One home system that is increasing in popularity are tankless water heaters. These systems do not store water internally; instead, they heat water instantly as it passes through the system. They turn out to be more efficient and cost-effective than traditional water heater.
Today, we have a contribution from freelance writer Sally Perkins, who gives Bell blog readers some helpful considerations on protecting tankless water heater systems this winter.
Winter is almost here, and homeowners all over the country are gearing up to protect their homes before the chill sets in. One of the best ways to stay warm and save money over the winter is to install a tankless water heater. Not only does it provide you with hot water on demand, but it is also more efficient than standard or conventional water heaters. Consider the fact that a seven-year-old tank heater runs at about 60% efficiency, while a tankless model of the same age runs at up to 75% efficiency. While it may cost a little more than a standard heater, having a tankless water heater in your home can save you money in the long run and will enable you to enjoy hot showers all throughout the winter. This is why it is imperative to protect and care for your heater to keep it in good condition for a long time.

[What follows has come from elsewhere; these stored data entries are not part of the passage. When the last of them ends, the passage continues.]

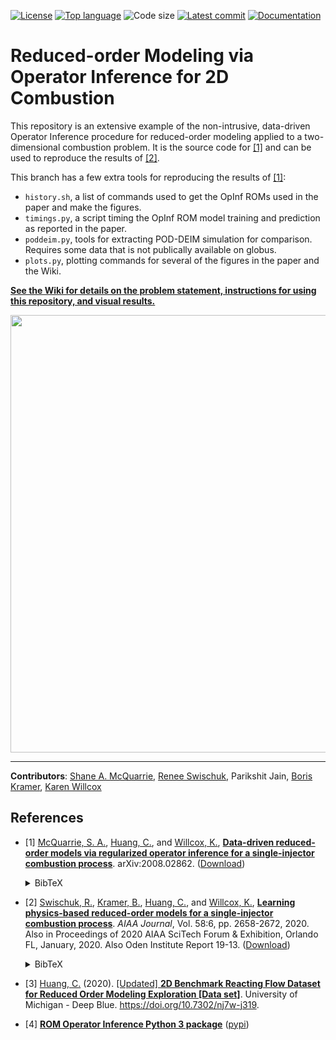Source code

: [![License](https://img.shields.io/github/license/Willcox-Research-Group/ROM-OpInf-Combustion-2D)](./LICENSE)
[![Top language](https://img.shields.io/github/languages/top/Willcox-Research-Group/ROM-OpInf-Combustion-2D)](https://www.python.org)
![Code size](https://img.shields.io/github/languages/code-size/Willcox-Research-Group/ROM-OpInf-Combustion-2D)
[![Latest commit](https://img.shields.io/github/last-commit/Willcox-Research-Group/ROM-OpInf-Combustion-2D)](https://github.com/Willcox-Research-Group/ROM-OpInf-Combustion-2D/commits/master)
[![Documentation](https://img.shields.io/badge/Documentation-WIKI-important)](https://github.com/Willcox-Research-Group/ROM-OpInf-Combustion-2D/wiki)
<!-- [![Issues](https://img.shields.io/github/issues/Willcox-Research-Group/ROM-OpInf-Combustion-2D)](https://github.com/Willcox-Research-Group/ROM-OpInf-Combustion-2D/issues) -->

# Reduced-order Modeling via Operator Inference for 2D Combustion

This repository is an extensive example of the non-intrusive, data-driven Operator Inference procedure for reduced-order modeling applied to a two-dimensional combustion problem.
It is the source code for [\[1\]](#references) and can be used to reproduce the results of [\[2\]](#references).

This branch has a few extra tools for reproducing the results of [\[1\]](#references):
- `history.sh`, a list of commands used to get the OpInf ROMs used in the paper and make the figures.
- `timings.py`, a script timing the OpInf ROM model training and prediction as reported in the paper.
- `poddeim.py`, tools for extracting POD-DEIM simulation for comparison. Requires some data that is not publically available on globus.
- `plots.py`, plotting commands for several of the figures in the paper and the Wiki.

[**See the Wiki for details on the problem statement, instructions for using this repository, and visual results.**](https://github.com/Willcox-Research-Group/ROM-OpInf-Combustion-2D/wiki)

<p align="center">
    <img src="https://drive.google.com/uc?export=view&id=1TbIfBQW-YYXVydBFC0McJaSFjkvaeLvA" width="700">
</p>

---

**Contributors**:
[Shane A. McQuarrie](https://github.com/shanemcq18),
[Renee Swischuk](https://github.com/swischuk),
Parikshit Jain,
[Boris Kramer](http://kramer.ucsd.edu/),
[Karen Willcox](https://kiwi.oden.utexas.edu/)

## References

- \[1\] [McQuarrie, S. A.](https://scholar.google.com/citations?user=qQ6JDJ4AAAAJ), [Huang, C.](https://scholar.google.com/citations?user=lUXijaQAAAAJ), and [Willcox, K.](https://kiwi.oden.utexas.edu/), [**Data-driven reduced-order models via regularized operator inference for a single-injector combustion process**](https://arxiv.org/abs/2008.02862).
arXiv:2008.02862.
([Download](https://arxiv.org/pdf/2008.02862.pdf))<details><summary>BibTeX</summary><pre>
@article{MHW2021regOpInfCombustion,
    title   = {Data-driven reduced-order models via regularized operator inference for a single-injector combustion process},
    author  = {McQuarrie, S. A. and Huang, C. and Willcox, K.},
    journal = {arXiv preprint arXiv:2008.02862},
    year    = {2021}
}</pre></details>

- \[2\] [Swischuk, R.](https://scholar.google.com/citations?user=L9D0LBsAAAAJ), [Kramer, B.](http://kramer.ucsd.edu/), [Huang, C.](https://scholar.google.com/citations?user=lUXijaQAAAAJ), and [Willcox, K.](https://kiwi.oden.utexas.edu/), [**Learning physics-based reduced-order models for a single-injector combustion process**](https://arc.aiaa.org/doi/10.2514/1.J058943). _AIAA Journal_, Vol. 58:6, pp. 2658-2672, 2020. Also in Proceedings of 2020 AIAA SciTech Forum & Exhibition, Orlando FL, January, 2020. Also Oden Institute Report 19-13.
([Download](https://kiwi.oden.utexas.edu/papers/learning-reduced-model-combustion-Swischuk-Kramer-Huang-Willcox.pdf))<details><summary>BibTeX</summary><pre>
@article{SKHW2020romCombustion,
    title     = {Learning physics-based reduced-order models for a single-injector combustion process},
    author    = {Swischuk, R. and Kramer, B. and Huang, C. and Willcox, K.},
    journal   = {AIAA Journal},
    volume    = {58},
    number    = {6},
    pages     = {2658--2672},
    year      = {2020},
    publisher = {American Institute of Aeronautics and Astronautics}
}</pre></details>

- \[3\] [Huang, C.](https://scholar.google.com/citations?user=lUXijaQAAAAJ) (2020). [[Updated] **2D Benchmark Reacting Flow Dataset for Reduced Order Modeling Exploration \[Data set\]**](https://doi.org/10.7302/nj7w-j319). University of Michigan - Deep Blue. https://doi.org/10.7302/nj7w-j319.

- \[4\] [**ROM Operator Inference Python 3 package**](https://github.com/Willcox-Research-Group/rom-operator-inference-Python3) ([pypi](https://pypi.org/project/rom-operator-inference/))
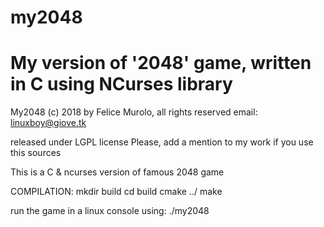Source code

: # my2048
My version of '2048' game, written in C using NCurses library
==============================================================
My2048
(c) 2018 by Felice Murolo, all rights reserved
email: linuxboy@giove.tk

released under LGPL license
Please, add a mention to my work if you use this sources

This is a C & ncurses version of famous 2048 game

COMPILATION:
mkdir build
cd build
cmake ../
make

run the game in a linux console using: ./my2048

 
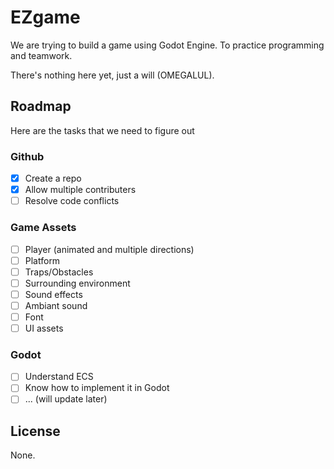# EZgame

We are trying to build a game using Godot Engine. To practice programming and
teamwork.

There's nothing here yet, just a will (OMEGALUL).


## Roadmap

Here are the tasks that we need to figure out

### Github

- [X] Create a repo
- [X] Allow multiple contributers
- [ ] Resolve code conflicts

### Game Assets

- [ ] Player (animated and multiple directions)
- [ ] Platform
- [ ] Traps/Obstacles
- [ ] Surrounding environment
- [ ] Sound effects
- [ ] Ambiant sound
- [ ] Font
- [ ] UI assets

### Godot

- [ ] Understand ECS
- [ ] Know how to implement it in Godot
- [ ] ... (will update later)

## License

None.
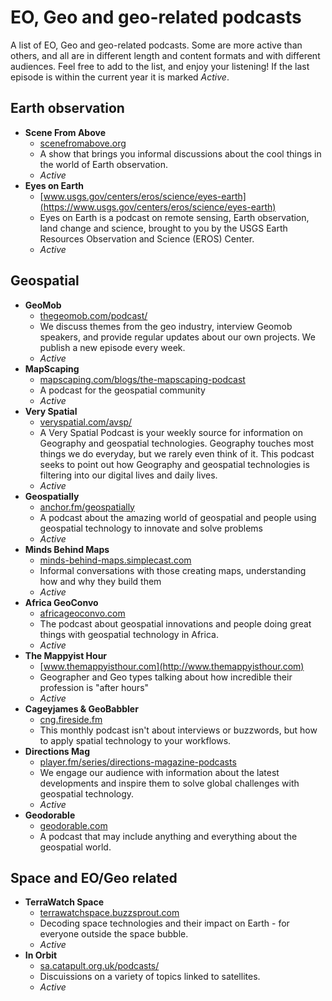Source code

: # EO, Geo and geo-related podcasts
A list of EO, Geo and geo-related podcasts. Some are more active than others, and all are in different length and content formats and with different audiences. Feel free to add to the list, and enjoy your listening! If the last episode is within the current year it is marked _Active_. 

## Earth observation
* __Scene From Above__
  * [scenefromabove.org](https://scenefromabove.org)
  * A show that brings you informal discussions about the cool things in the world of Earth observation.
  * _Active_
* __Eyes on Earth__
  * [www.usgs.gov/centers/eros/science/eyes-earth](https://www.usgs.gov/centers/eros/science/eyes-earth)
  * Eyes on Earth is a podcast on remote sensing, Earth observation, land change and science, brought to you by the USGS Earth Resources Observation and Science (EROS) Center. 
  *  _Active_

## Geospatial
* __GeoMob__
  * [thegeomob.com/podcast/](https://thegeomob.com/podcast/)
  * We discuss themes from the geo industry, interview Geomob speakers, and provide regular updates about our own projects. We publish a new episode every week.
  *  _Active_
* __MapScaping__
  * [mapscaping.com/blogs/the-mapscaping-podcast](https://mapscaping.com/blogs/the-mapscaping-podcast)
  * A podcast for the geospatial community
  *  _Active_
* __Very Spatial__
  * [veryspatial.com/avsp/](https://veryspatial.com/avsp/)
  * A Very Spatial Podcast is your weekly source for information on Geography and geospatial technologies. Geography touches most things we do everyday, but we rarely even think of it. This podcast seeks to point out how Geography and geospatial technologies is filtering into our digital lives and daily lives.
  *  _Active_
* __Geospatially__
  * [anchor.fm/geospatially](https://anchor.fm/geospatially)
  * A podcast about the amazing world of geospatial and people using geospatial technology to innovate and solve problems
  *  _Active_
* __Minds Behind Maps__
  * [minds-behind-maps.simplecast.com](https://minds-behind-maps.simplecast.com)
  * Informal conversations with those creating maps, understanding how and why they build them
  *  _Active_
* __Africa GeoConvo__
  * [africageoconvo.com](https://africageoconvo.com)
  * The podcast about geospatial innovations and people doing great things with geospatial technology in Africa.
  *  _Active_
* __The Mappyist Hour__
  * [www.themappyisthour.com](http://www.themappyisthour.com)
  * Geographer and Geo types talking about how incredible their profession is "after hours"
  *  _Active_
* __Cageyjames & GeoBabbler__
  * [cng.fireside.fm](https://cng.fireside.fm)
  * This monthly podcast isn't about interviews or buzzwords, but how to apply spatial technology to your workflows.
* __Directions Mag__
  * [player.fm/series/directions-magazine-podcasts](https://player.fm/series/directions-magazine-podcasts)
  * We engage our audience with information about the latest developments and inspire them to solve global challenges with geospatial technology.
  *  _Active_
* __Geodorable__
  * [geodorable.com](https://geodorable.com)
  * A podcast that may include anything and everything about the geospatial world. 

## Space and EO/Geo related
* __TerraWatch Space__
  * [terrawatchspace.buzzsprout.com](https://terrawatchspace.buzzsprout.com)
  * Decoding space technologies and their impact on Earth - for everyone outside the space bubble.
  *  _Active_
* __In Orbit__
  * [sa.catapult.org.uk/podcasts/](https://sa.catapult.org.uk/podcasts/)
  * Discuissions on a variety of topics linked to satellites.
  *  _Active_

Cold weather can do a number on your water heating system. Not only will it cause the plumbing leading to and from your tankless water heater to freeze, but it can also damage the internal parts of your system. However, you can thaw a frozen water heater by turning off the electrical power, closing the gas and water shutoff valves and waiting for the unit to thaw. Never attempt to operate your water heater if you suspect that it has frozen. For more ways to protect your tankless water heater this winter, follow these tips.
Experts recommend flushing your water heater to get rid of accumulated sediment that can affect its performance. To flush your tankless unit, shut off the electricity and the water supply and use a hose and bucket to do it. If you’re not comfortable doing this by yourself, a contractor can flush your heater for you.
You can protect your water heater’s external plumbing and valves by insulating the external pipes. Insulation materials offer protection from the cold weather and these are readily available in hardware and online stores.
You may find that your tankless water heater has a light coating of limescale buildup. This can have a negative impact on the efficiency of your unit and can even shorten the lifespan of your water heater. To remove build-up the natural way, use white vinegar to clean your water heating system.
Follow these tips to protect your tankless water heater for the upcoming cold weather. Not only will you save money in the long run, but you’ll continue to enjoy having hot water for years to come.